6.6En ce qui concerne le fond de la communication, l’auteur note que l’État partie s’est borné à énumérer des contextes dans lesquels les victimes de la « tragédie nationale », de façon générale, auraient pu disparaître. Ces observations générales ne contestent nullement les faits allégués dans la présente communication, et sont répétées de manière identique pour une série d’autres affaires, démontrant ainsi que l’État partie ne souhaite pas traiter ces affaires de manière individuelle et répondre aux allégations des auteurs et aux souffrances qu’ils ont subies.

6.7Les auteurs notent que, conformément au Règlement intérieur du Comité, il n’existe pas de droit d’un État partie à demander que la recevabilité soit considérée séparément du fond d’une communication. Il s’agit d’une prérogative d’ordre exceptionnel, et qui relève exclusivement de la compétence du Comité.
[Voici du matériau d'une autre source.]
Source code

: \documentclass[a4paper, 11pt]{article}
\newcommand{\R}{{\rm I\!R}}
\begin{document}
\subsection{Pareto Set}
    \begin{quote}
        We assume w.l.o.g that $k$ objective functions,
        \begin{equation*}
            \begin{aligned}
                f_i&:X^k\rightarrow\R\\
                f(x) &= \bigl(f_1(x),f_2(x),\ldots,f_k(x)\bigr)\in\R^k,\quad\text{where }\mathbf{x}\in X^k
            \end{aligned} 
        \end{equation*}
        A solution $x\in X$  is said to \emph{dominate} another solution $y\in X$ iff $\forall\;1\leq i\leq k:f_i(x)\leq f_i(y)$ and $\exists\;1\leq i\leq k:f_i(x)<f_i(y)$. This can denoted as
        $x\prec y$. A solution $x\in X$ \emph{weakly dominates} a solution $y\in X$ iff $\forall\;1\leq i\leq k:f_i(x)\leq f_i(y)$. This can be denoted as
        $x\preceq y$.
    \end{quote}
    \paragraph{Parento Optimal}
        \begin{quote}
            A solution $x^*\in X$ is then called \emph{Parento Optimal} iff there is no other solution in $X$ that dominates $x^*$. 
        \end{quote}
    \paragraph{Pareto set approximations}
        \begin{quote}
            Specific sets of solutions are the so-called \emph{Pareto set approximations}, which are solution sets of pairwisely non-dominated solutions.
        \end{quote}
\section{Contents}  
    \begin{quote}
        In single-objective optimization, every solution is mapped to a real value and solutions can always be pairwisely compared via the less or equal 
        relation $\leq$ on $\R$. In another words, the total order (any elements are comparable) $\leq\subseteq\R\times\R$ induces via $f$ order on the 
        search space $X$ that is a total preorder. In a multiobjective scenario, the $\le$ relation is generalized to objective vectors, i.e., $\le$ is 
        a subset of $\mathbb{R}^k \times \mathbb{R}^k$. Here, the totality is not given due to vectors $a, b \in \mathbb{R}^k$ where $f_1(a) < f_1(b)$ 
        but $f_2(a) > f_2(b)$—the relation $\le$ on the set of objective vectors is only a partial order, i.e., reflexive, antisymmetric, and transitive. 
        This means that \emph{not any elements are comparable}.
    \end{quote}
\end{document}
En l’espèce, rien ne distingue la communication présente des autres cas de disparitions forcées considérés par le Comité, qui justifierait un examen distinct de sa recevabilité.
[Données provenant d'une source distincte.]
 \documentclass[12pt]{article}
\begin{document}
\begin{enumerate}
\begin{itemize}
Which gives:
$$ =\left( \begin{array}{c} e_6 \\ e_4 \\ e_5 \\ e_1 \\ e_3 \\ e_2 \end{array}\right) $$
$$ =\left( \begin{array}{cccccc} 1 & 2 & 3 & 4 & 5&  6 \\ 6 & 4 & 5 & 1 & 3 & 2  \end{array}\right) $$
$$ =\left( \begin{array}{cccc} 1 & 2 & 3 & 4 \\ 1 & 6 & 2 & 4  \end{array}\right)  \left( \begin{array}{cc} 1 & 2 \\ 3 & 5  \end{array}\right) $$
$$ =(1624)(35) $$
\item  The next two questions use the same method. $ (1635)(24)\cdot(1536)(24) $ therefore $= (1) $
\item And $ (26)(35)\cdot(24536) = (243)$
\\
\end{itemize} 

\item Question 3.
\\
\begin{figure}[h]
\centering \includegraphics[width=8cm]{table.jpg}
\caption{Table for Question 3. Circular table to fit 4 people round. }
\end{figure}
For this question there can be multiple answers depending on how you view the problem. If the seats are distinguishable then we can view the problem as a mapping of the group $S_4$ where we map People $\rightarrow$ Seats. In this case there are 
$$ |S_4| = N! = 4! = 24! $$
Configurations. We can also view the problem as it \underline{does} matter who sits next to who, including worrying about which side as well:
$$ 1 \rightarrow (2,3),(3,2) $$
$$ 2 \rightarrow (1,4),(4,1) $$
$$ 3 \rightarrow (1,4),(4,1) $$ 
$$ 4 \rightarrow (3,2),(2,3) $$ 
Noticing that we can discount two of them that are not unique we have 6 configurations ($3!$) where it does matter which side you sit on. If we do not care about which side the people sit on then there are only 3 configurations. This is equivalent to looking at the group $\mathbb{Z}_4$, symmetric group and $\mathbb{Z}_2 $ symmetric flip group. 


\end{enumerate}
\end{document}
6.8Enfin, les auteurs constatent que l’État partie n’a pas réfuté les allégations qu’ils ont avancées. Se référant à la jurisprudence du Comité, ils maintiennent tous les faits présentés dans leur communication, notant que de nombreux rapports sur les agissements des forces de l’ordre pendant la période donnée, et les multiples démarches entreprises, corroborent et donnent du poids à leurs allégations. Compte tenu de la responsabilité de l’État partie dans la disparition du fils de l’auteur, dont ils sont sans nouvelle depuis plus de 15 ans, les auteurs ne sont pas en mesure de fournir plus d’éléments à l’appui de leur communication, éléments que l’État partie est le seul à détenir. En conclusion, les auteurs renouvellent leur demande au Comité de procéder à l’examen du fond de la communication, en considérant que les faits allégués sont suffisamment étayés. Selon eux, l’absence de réponse sur le fond de la communication constitue en outre un acquiescement tacite de la véracité des faits allégués par l’État partie, qui devraient par conséquent être considérés comme avérés par le Comité.

Délibérations du Comité

Examen de la recevabilité

7.1Avant d’examiner une plainte soumise dans une communication, le Comité des droits de l’homme doit, conformément à l’article 93 de son Règlement intérieur, déterminer si la communication est recevable en vertu du Protocole facultatif se rapportant au Pacte.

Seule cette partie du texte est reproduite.